Attention Autocracy

As we make our way, we make choices.

The most important skill we have learned as humans is that we can notice these choices and in so doing, make different ones.

To notice our choices is to interact with the world, to notice it, then to notice that we can notice it and that it changes with how we do so.

We are wonderful at the noticing part when we are children. Every leaf or bug ‘takes our attention’ and in so doing, joins us with with the world differently.

As we get older, we learn to train our attention to do things like take tests. We also learn to become aware of ourselves as someone separate from the world we are immersed within. We develop skills of language and communication that are less direct than our experience of a bug or a leaf, and so can be reproduced across different sorts of contexts. In this process, we also develop the assumption of self, and a story attaches to us.

For a time, this story and name (and self) might feel like our entirety. It may be we assume this is ‘all we are’ but as we continue and persist, we might also begin to notice that this self is actually another way we have developed of sensing, and of increasing our attention, of what we really are, which is much more.

We might notice that our actual life is much deeper than any words we put on it. We might begin to notice the world in a different way again.

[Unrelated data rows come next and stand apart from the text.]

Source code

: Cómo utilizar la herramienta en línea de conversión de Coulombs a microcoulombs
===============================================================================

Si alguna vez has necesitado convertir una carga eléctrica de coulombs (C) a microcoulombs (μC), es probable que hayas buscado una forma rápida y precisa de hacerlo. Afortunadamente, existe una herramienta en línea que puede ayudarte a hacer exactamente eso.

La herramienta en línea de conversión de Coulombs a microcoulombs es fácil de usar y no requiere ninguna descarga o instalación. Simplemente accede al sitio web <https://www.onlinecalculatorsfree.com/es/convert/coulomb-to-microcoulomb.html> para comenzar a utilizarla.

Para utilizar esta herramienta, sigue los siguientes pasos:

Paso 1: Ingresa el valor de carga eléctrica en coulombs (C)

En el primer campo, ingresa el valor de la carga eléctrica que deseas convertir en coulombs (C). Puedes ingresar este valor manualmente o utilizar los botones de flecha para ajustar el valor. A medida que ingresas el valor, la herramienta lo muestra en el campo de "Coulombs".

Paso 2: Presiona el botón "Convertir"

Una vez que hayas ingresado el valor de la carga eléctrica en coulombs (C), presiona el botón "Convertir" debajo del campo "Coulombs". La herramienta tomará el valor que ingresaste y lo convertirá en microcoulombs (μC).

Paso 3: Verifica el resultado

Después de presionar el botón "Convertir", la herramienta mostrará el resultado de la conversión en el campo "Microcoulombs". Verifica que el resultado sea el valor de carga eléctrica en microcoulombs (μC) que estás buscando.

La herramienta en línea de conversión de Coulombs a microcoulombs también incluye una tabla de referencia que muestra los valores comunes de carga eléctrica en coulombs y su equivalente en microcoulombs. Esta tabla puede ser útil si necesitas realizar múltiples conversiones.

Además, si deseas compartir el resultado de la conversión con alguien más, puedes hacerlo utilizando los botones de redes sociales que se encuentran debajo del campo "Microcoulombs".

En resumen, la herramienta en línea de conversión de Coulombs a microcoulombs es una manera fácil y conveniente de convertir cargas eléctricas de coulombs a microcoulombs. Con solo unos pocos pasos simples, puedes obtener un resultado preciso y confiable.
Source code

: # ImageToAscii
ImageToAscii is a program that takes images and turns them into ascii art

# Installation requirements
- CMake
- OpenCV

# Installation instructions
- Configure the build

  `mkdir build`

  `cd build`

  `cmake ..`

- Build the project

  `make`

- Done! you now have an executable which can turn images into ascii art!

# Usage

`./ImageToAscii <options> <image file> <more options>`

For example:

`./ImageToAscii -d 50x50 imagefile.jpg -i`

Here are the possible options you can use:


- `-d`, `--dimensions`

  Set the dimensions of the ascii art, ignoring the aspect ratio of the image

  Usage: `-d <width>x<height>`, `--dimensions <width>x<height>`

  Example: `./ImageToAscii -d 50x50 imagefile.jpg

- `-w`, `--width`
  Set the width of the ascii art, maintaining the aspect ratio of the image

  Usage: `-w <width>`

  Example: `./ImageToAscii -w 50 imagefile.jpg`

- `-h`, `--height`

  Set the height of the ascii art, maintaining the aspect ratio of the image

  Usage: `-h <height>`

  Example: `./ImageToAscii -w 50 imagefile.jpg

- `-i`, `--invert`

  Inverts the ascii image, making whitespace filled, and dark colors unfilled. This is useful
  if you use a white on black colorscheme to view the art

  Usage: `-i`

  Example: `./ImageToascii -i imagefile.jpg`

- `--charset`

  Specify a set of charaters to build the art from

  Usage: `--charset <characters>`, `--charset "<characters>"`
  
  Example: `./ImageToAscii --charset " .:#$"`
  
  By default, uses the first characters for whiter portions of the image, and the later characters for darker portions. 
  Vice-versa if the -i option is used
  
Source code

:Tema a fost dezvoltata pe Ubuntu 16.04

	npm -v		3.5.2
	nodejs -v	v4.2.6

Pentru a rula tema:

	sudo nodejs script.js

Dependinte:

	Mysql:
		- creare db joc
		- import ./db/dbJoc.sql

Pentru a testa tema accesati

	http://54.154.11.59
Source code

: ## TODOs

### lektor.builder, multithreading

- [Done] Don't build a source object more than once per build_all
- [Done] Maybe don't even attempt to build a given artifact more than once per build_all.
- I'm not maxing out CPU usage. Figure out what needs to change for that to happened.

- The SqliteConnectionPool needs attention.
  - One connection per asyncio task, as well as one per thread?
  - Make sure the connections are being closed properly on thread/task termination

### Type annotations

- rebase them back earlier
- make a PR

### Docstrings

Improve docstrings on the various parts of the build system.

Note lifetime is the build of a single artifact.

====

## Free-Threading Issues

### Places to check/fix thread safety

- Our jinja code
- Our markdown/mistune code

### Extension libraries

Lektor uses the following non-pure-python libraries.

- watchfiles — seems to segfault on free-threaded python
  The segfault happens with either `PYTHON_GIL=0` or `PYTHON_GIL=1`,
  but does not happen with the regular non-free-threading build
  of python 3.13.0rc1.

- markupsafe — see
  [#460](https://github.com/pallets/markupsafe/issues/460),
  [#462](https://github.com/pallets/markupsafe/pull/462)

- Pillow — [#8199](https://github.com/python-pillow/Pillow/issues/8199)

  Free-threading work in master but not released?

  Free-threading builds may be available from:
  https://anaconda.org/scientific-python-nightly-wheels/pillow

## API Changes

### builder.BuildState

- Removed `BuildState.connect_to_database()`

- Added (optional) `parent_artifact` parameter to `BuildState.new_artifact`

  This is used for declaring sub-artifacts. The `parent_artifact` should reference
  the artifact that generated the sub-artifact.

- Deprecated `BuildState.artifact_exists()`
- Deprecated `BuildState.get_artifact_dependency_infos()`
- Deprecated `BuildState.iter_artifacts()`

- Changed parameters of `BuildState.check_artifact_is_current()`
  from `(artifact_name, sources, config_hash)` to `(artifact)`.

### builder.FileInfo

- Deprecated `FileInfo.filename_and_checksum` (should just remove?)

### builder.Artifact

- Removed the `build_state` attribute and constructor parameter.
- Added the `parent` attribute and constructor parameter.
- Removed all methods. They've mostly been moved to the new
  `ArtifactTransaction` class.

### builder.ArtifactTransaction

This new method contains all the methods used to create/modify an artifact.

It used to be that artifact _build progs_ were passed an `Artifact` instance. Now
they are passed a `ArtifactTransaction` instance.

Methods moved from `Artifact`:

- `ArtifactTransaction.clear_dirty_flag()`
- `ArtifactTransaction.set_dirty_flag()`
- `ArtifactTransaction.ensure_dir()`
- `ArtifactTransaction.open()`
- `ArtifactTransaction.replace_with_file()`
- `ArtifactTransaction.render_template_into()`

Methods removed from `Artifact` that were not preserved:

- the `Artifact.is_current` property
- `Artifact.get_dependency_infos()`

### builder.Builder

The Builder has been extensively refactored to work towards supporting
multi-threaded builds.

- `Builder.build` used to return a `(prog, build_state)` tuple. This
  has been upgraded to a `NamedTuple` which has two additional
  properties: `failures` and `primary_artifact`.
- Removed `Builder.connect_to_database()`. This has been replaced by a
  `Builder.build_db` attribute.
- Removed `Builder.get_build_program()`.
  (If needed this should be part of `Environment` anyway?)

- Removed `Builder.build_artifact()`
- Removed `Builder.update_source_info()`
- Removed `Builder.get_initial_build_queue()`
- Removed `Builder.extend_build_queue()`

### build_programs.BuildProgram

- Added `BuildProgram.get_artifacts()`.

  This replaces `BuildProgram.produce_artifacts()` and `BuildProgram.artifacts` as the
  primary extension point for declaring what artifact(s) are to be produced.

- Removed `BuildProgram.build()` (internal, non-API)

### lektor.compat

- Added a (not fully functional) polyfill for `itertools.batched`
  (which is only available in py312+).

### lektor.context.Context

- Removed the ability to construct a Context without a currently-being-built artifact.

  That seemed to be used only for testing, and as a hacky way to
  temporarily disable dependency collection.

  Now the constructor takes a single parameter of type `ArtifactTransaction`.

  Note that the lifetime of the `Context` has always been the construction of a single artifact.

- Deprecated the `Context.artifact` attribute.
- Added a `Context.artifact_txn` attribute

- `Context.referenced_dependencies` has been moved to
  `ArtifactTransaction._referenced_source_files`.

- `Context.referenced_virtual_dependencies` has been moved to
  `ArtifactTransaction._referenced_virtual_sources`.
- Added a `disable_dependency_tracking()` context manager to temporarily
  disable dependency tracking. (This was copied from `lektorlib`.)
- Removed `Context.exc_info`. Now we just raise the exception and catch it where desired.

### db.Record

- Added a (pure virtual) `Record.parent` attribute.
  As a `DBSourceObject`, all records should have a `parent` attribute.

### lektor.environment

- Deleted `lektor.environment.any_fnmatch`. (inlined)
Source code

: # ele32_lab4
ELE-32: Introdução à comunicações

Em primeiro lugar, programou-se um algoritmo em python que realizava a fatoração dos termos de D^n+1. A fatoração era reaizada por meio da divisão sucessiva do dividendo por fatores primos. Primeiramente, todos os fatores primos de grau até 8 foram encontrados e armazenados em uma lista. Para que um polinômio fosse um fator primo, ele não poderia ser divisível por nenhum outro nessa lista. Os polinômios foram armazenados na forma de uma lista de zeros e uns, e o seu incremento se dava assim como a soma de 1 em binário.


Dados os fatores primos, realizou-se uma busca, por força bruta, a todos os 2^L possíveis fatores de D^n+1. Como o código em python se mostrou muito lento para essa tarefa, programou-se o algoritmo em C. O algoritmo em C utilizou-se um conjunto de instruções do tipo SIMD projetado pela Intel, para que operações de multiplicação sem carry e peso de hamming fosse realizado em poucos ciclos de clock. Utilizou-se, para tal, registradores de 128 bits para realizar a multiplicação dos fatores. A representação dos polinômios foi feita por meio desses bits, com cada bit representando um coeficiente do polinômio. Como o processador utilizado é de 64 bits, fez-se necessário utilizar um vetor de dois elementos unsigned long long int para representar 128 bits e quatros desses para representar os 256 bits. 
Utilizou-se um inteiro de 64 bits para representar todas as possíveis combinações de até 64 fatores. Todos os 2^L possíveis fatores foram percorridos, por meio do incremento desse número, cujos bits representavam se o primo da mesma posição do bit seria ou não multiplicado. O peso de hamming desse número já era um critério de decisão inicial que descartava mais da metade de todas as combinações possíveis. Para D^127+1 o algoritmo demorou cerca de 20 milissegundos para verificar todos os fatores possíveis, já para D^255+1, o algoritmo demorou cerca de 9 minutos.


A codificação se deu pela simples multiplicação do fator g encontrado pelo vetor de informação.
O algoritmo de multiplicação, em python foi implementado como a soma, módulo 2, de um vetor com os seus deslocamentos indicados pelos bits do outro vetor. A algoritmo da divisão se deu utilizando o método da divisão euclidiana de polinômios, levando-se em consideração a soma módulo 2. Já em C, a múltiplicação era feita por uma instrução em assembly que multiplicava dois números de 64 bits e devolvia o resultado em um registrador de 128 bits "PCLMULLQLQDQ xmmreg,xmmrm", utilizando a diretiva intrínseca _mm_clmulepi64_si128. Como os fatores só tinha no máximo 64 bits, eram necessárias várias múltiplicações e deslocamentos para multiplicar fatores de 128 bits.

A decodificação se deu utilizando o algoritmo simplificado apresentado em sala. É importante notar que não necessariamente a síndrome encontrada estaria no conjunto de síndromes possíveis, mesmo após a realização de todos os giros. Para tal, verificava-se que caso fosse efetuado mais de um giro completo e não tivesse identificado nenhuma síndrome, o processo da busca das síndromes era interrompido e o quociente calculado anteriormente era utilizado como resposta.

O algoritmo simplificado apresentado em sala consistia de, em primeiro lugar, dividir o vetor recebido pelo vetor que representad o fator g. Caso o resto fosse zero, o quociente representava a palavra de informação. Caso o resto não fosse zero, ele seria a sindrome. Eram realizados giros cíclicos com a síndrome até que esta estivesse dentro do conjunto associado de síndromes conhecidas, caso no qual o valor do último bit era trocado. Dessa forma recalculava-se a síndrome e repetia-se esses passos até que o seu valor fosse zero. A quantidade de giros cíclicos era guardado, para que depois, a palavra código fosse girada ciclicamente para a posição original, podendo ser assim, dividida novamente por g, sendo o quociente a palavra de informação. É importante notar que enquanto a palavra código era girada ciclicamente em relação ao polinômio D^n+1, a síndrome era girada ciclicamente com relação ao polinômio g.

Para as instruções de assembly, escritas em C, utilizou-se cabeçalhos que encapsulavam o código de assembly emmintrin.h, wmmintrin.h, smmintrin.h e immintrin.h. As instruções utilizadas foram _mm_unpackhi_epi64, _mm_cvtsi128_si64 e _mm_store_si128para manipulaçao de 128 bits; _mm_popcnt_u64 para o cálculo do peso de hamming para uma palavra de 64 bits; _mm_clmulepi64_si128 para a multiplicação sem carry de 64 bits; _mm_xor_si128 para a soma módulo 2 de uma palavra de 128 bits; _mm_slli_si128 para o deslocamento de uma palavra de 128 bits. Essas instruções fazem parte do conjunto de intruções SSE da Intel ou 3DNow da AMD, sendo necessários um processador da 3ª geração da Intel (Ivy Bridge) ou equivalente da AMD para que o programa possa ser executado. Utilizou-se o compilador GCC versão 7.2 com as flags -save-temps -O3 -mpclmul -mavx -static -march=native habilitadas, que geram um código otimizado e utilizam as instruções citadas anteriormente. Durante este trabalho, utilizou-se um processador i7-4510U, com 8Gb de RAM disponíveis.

Or it might happen that we have our attention taken before we realize it is ours to orient. This focus of self, this cognitive light cone, is pretty special after all, and a lot of people want to direct its light.

Trying to get that light to turn towards something is what makes most of the world run right now. It’s not inherently bad, but it’s easily manipulated. And technology has accelerated the speed at which those light cones turn. It’s also accelerated how they can be turned by others. It’s good to take a minute & realize this is happening. And that the pivot of that turning is nearly always up to us, if we notice it.

Most of us have heard of the attention economy but just in case, here’s Gemini’s summary: The "attention economy" refers to a system where a person's focus and time are considered valuable commodities that can be bought and sold. In this context, companies compete to capture and retain user attention, often through strategies like personalized content, notifications, and targeted advertising. This competition for attention shapes our online experiences and influences how we interact with technology and media.

Recently, when writing about love and fame, I realized that the natural progression of that sort of attention economy could be an “attention autocracy that is

a state of media where millions tend to live at the whims of a single algorithm, or have their attention tossed by the algorithmic generators that are in power—that is, by whatever content is prioritized by those who have the means to prioritize it.

And yet, just realizing this takes away this power, doesn’t it? Or, at least, it could. Because in realizing we’ve been powered over like this, we open a gap between simulus and response; we realize this was never real power, even if it took our attention.

The real power is our attention, and what we choose to do with it.

What kind of economy supports that sort of power?

Perhaps a decentralized one.

Could we channel the attention economy into democratic action beyond the usual bounds? Is that possible?